Essa é a primeira vez que um estudo desse tamanho é realizado
no mundo, o censo da fluoretação da água de uma população de 45 milhões de
pessoas. No Brasil, as análises até então eram restritas apenas aos municípios
com mais de 50 mil habitantes. Em São Paulo, isso resultava em pouco mais de
100 locais, deixando 80% das cidades de fora. “Sem esse estudo, teria sido
impossível saber o resultado de algumas cidades, e isso era preocupante, pois
sabemos por experiência que quanto mais baixo o Índice de Desenvolvimento
Humano (IDH) e menor a população, a saúde bucal é mais precária e o uso correto
do flúor é ainda mais necessário”, afirma o Presidente do CROSP.

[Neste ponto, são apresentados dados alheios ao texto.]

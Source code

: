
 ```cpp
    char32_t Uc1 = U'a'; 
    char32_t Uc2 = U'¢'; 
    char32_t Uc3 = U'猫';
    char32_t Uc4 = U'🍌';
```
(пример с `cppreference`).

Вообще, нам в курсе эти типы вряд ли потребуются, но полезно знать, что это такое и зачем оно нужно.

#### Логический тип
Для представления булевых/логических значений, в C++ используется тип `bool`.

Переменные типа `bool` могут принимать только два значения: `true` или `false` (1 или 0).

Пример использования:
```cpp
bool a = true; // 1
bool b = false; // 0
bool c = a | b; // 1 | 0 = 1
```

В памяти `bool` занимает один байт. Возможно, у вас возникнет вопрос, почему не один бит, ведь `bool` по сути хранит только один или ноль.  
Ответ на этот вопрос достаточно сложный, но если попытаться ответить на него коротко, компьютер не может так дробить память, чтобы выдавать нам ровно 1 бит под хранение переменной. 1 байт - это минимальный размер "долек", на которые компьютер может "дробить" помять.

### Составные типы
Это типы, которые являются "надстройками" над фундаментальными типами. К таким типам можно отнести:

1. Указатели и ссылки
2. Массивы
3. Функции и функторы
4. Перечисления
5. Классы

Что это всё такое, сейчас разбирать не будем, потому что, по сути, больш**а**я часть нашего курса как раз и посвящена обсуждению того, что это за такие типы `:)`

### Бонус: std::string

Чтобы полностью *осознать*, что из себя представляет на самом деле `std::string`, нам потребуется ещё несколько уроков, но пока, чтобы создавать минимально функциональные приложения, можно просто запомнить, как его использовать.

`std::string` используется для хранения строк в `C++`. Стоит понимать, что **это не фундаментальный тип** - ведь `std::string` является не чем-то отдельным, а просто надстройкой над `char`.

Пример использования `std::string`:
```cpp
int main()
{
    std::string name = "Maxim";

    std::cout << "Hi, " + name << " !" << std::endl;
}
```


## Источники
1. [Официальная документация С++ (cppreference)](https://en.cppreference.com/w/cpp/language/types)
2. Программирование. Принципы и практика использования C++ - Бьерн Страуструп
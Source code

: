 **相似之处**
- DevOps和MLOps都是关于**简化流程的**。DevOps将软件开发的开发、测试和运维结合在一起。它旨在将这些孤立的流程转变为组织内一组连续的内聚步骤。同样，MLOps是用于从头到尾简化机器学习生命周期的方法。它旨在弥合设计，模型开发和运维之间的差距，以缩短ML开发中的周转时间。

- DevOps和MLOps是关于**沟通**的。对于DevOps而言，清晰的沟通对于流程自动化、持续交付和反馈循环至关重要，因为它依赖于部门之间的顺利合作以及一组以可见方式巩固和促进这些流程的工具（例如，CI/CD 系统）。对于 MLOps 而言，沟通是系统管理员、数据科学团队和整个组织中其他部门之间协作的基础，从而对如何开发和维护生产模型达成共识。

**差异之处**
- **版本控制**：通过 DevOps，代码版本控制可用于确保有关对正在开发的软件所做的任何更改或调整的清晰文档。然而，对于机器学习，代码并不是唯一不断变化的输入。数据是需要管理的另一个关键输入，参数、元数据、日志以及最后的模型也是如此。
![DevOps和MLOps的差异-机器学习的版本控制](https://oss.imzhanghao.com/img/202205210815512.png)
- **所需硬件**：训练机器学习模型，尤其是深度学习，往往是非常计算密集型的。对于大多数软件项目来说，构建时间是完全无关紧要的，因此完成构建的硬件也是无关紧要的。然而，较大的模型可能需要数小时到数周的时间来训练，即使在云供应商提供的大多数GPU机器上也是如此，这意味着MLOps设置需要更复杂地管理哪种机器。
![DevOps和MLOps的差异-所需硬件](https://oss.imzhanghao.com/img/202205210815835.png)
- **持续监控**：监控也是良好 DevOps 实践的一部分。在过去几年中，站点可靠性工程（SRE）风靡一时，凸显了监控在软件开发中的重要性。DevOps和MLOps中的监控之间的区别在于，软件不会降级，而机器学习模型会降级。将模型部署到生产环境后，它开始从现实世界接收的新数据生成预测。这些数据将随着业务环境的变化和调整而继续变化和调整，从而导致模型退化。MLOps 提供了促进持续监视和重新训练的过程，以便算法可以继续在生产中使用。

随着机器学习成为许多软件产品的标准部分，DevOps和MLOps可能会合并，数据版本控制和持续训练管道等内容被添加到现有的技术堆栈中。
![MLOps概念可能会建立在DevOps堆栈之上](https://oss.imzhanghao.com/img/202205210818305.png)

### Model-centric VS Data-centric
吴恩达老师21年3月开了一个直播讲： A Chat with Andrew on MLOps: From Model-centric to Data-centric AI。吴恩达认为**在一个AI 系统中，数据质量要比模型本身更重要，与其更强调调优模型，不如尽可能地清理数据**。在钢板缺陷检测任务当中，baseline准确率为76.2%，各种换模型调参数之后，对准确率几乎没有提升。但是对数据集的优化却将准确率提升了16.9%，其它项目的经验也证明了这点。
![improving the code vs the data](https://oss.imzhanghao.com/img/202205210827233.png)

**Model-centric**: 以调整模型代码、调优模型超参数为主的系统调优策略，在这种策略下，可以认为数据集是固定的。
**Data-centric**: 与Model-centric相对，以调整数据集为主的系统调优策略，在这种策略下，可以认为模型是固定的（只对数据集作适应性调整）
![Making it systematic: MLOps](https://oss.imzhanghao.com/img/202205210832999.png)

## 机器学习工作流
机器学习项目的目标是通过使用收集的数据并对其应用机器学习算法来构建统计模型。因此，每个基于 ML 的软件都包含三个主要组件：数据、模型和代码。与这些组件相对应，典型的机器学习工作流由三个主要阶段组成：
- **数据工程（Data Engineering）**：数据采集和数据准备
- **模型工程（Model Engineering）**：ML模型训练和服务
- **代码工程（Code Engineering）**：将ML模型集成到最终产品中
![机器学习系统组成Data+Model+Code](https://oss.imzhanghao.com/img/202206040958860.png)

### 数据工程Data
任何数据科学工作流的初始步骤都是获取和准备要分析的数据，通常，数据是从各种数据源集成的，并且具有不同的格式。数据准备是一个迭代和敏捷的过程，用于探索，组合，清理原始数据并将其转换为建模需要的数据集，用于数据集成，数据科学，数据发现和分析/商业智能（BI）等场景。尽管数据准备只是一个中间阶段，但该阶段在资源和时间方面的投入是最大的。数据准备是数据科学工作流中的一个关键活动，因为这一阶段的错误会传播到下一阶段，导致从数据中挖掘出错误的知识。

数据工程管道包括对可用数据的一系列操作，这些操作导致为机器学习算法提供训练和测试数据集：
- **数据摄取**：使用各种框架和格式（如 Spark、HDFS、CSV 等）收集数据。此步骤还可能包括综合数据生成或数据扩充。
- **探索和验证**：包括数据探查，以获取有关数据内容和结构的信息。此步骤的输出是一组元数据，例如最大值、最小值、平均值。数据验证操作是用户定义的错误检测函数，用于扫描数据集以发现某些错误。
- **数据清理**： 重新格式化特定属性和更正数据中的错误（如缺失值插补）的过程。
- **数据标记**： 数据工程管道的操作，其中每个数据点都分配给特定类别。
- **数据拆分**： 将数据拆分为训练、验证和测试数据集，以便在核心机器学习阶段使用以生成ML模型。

“A apuração honrou a assinatura de um termo de compromisso
entre o CROSP, o CECOL e a UNICAMP firmado em 2013”, afirma o Prof. Jaime Cury.
“No levantamento anterior, divulgados no ano passado, foram cobertos 105
municípios e os resultados negativos comunicados, por ofício emitido pelo
CROSP, a cada uma das cidades”, completa Cury.
“Um levantamento desta natureza, que indica caminhos
concretos para o benefício da saúde da população, dentre muitos outros
desdobramentos, compeliu o grupo a buscar mais do que um critério para a
avaliação das análises”, explica o Prof. Dr. Paulo Frazão, membro da
Coordenaçãodo CECOL da USP. “Desta forma, o grupo de pesquisadores decidiu
fazer a apuração também pela ótica de um consenso técnico do CECOL de 2011,
fruto de uma reflexão mais recente e considerado por diversos especialistas um
modelo mais apropriado para este tipo de avaliação”, ressalta o Professor.
O Projeto de Lei (PL) nº6359, que tramita na Câmara dos
Deputados desde 2013, propõe a revogação da Lei nº 6.050, de 24/05/1974, que
determina a obrigatoriedade da fluoretação da água em sistemas de abastecimento
quando existir estação de tratamento. “A aprovação desse Projeto seria um
retrocesso na prevenção da cárie dentária no estado de São Paulo, que conta com
um dos melhores sistemas de prevenção dessa doença em todo o País, desde os
anos 1980”, afirma o Secretário do Conselho Regional de Odontologia de São
Paulo, Marco Antonio Manfredini.
Nas últimas quatro décadas os níveis de cárie dentária
registraram um declínio importante no estado de São Paulo, principalmente em
crianças. Entre as medidas de prevenção responsáveis pela melhora da situação
estão os cremes dentais fluoretados e a fluoretação das
águas. Antes da adição de flúor aos cremes dentais e à água,
uma criança de 12 anos de idade tinha, em média, 8 dentes atingidos pela
doença. Atualmente esse número não ultrapassa 2 dentes.